§ **Task statement**
All lines from the opening of the data to the line containing "at @johnscitydiner — http://untp.beer/s/c138711143" must be returned unchanged, and only those lines.

(Items listed in a dataset)
=== Section Start ===
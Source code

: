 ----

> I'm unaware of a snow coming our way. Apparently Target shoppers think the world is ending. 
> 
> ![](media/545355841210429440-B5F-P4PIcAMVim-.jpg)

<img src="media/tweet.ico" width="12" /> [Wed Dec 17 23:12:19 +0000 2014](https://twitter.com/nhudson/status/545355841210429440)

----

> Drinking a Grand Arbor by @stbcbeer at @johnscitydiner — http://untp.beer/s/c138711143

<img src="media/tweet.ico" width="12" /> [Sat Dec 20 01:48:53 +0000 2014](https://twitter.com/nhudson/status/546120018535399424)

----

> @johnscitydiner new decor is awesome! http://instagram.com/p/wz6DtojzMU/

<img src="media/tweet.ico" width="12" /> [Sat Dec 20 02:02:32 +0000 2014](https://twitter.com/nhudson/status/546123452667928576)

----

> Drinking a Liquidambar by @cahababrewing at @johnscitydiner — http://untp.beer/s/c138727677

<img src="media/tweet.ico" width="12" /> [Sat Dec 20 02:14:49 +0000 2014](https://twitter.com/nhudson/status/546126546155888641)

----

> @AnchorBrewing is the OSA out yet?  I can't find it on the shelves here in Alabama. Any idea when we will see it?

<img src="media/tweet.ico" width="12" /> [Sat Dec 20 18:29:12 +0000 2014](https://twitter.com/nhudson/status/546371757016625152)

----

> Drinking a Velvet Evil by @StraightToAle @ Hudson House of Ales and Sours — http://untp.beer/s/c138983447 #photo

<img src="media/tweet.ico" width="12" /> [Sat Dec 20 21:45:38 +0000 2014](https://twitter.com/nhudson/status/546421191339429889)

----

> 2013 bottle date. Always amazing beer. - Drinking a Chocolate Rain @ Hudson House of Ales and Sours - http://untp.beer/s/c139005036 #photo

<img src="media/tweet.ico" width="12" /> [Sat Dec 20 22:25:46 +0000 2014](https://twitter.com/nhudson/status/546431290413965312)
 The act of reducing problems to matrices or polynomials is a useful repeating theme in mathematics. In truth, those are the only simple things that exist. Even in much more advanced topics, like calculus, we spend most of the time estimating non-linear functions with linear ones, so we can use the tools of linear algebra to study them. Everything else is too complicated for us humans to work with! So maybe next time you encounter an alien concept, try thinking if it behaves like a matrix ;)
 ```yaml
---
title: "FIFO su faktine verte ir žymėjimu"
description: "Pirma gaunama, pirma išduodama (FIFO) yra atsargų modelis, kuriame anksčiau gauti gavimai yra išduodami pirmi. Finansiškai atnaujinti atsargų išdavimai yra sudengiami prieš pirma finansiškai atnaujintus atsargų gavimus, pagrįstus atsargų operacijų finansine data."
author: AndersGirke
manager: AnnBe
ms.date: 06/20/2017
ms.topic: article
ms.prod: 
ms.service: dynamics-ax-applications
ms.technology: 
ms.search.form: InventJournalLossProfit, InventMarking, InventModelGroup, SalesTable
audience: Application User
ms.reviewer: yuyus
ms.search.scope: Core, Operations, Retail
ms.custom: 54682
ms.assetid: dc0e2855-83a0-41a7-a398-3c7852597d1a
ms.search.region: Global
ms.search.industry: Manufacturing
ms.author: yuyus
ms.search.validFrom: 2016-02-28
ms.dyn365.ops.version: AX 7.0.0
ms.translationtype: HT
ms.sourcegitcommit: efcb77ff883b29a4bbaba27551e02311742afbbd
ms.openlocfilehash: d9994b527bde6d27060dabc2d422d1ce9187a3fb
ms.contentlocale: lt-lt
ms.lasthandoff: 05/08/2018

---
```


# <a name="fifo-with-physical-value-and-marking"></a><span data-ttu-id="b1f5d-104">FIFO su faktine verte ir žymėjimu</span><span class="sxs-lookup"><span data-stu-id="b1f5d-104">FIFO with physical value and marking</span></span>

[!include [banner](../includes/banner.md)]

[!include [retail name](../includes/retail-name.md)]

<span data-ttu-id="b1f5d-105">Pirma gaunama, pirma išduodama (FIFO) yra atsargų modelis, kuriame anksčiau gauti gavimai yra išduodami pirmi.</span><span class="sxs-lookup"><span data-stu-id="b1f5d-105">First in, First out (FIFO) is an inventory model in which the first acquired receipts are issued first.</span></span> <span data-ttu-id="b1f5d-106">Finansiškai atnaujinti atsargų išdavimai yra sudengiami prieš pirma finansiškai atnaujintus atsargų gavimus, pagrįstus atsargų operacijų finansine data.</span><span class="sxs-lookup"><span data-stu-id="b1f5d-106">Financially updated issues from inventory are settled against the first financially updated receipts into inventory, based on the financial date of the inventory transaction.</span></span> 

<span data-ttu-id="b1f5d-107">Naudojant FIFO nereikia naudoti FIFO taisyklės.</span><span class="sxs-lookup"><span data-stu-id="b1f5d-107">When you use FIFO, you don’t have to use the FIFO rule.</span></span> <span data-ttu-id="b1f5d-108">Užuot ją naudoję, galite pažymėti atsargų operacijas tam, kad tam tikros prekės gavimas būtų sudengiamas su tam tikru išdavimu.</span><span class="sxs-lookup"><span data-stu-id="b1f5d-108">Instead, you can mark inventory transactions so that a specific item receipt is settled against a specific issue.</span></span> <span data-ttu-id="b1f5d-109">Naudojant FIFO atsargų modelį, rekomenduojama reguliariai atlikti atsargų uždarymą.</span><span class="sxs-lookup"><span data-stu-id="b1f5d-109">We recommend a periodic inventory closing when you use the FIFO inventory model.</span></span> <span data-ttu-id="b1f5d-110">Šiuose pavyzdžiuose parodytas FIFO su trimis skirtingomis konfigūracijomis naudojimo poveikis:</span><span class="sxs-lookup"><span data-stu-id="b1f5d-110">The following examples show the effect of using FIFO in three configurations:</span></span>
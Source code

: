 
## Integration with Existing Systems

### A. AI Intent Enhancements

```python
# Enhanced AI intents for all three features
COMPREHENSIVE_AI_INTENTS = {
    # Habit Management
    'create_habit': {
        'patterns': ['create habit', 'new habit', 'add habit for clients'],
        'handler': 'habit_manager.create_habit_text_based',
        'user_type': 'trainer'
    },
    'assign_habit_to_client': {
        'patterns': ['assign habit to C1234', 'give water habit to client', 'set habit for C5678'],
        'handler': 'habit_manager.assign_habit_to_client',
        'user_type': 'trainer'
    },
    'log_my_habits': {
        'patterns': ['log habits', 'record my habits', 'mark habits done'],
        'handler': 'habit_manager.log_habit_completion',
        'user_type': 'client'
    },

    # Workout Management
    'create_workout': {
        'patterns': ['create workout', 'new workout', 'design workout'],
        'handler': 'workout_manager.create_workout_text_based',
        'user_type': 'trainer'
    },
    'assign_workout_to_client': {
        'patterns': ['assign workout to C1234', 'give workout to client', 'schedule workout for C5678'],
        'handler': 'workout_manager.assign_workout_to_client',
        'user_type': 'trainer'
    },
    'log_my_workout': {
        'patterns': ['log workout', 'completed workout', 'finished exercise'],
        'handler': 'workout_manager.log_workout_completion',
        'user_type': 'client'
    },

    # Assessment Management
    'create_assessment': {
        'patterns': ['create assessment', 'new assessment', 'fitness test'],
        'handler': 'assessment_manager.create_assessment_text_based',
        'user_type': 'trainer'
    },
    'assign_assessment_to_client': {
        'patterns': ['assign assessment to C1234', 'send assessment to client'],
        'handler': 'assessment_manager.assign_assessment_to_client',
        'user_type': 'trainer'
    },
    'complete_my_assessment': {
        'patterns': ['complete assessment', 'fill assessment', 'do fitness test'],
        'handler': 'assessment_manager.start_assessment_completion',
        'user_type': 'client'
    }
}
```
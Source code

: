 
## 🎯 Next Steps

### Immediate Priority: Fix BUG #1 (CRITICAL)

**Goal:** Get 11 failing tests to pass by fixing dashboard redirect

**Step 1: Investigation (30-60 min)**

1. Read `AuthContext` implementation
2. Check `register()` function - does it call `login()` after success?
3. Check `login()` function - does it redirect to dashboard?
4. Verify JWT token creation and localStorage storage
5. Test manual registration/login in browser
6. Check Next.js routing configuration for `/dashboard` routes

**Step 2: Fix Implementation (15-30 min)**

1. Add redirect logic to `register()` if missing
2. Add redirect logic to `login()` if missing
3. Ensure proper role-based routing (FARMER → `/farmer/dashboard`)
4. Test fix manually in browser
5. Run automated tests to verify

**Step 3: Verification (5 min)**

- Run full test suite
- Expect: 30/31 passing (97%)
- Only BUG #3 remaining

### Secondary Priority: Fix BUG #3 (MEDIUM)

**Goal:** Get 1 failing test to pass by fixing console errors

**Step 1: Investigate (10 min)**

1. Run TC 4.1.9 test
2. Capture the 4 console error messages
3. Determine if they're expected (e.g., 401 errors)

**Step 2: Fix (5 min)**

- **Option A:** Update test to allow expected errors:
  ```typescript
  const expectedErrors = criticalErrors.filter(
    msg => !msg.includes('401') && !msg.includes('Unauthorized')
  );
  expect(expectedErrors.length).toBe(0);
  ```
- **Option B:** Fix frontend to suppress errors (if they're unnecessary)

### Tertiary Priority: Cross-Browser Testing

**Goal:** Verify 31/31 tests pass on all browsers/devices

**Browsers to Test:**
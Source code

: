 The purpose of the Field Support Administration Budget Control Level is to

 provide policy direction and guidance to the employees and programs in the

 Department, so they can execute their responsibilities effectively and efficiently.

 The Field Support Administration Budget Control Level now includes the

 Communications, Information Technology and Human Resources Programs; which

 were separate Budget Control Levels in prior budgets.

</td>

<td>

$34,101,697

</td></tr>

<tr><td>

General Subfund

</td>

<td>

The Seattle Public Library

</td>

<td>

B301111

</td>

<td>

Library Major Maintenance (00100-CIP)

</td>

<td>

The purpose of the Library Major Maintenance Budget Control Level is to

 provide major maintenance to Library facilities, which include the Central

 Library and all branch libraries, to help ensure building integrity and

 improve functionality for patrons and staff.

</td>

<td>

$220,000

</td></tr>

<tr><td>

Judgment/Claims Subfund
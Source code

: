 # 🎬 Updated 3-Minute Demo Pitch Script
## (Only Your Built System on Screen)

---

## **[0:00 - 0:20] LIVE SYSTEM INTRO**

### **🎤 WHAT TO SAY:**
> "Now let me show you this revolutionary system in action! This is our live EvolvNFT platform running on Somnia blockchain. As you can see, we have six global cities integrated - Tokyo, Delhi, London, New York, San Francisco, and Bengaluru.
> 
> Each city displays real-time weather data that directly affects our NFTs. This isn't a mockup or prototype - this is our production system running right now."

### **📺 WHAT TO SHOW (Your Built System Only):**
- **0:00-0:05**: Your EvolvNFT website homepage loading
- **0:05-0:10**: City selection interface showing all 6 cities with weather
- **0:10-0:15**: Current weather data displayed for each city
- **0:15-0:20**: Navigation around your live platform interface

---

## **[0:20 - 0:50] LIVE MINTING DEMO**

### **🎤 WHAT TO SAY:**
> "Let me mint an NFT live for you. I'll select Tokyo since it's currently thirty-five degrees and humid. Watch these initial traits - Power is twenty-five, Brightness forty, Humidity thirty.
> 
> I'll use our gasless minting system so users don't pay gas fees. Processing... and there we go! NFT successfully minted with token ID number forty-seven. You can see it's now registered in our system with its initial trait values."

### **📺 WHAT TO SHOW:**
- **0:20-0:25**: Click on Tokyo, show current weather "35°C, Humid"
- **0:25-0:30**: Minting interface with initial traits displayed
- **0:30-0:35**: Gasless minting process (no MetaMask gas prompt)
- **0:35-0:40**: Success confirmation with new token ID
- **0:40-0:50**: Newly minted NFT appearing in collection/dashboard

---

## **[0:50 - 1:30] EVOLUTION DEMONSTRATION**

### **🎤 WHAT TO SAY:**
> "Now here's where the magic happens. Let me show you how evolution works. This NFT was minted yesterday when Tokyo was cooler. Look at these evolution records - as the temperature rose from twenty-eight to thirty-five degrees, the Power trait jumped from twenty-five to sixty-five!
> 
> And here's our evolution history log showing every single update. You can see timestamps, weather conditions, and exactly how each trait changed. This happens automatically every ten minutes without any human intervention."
=== Section End ===
§ **Solution below**
Source code

: ----

> I'm unaware of a snow coming our way. Apparently Target shoppers think the world is ending. 
> 
> ![](media/545355841210429440-B5F-P4PIcAMVim-.jpg)

<img src="media/tweet.ico" width="12" /> [Wed Dec 17 23:12:19 +0000 2014](https://twitter.com/nhudson/status/545355841210429440)

----

> Drinking a Grand Arbor by @stbcbeer at @johnscitydiner — http://untp.beer/s/c138711143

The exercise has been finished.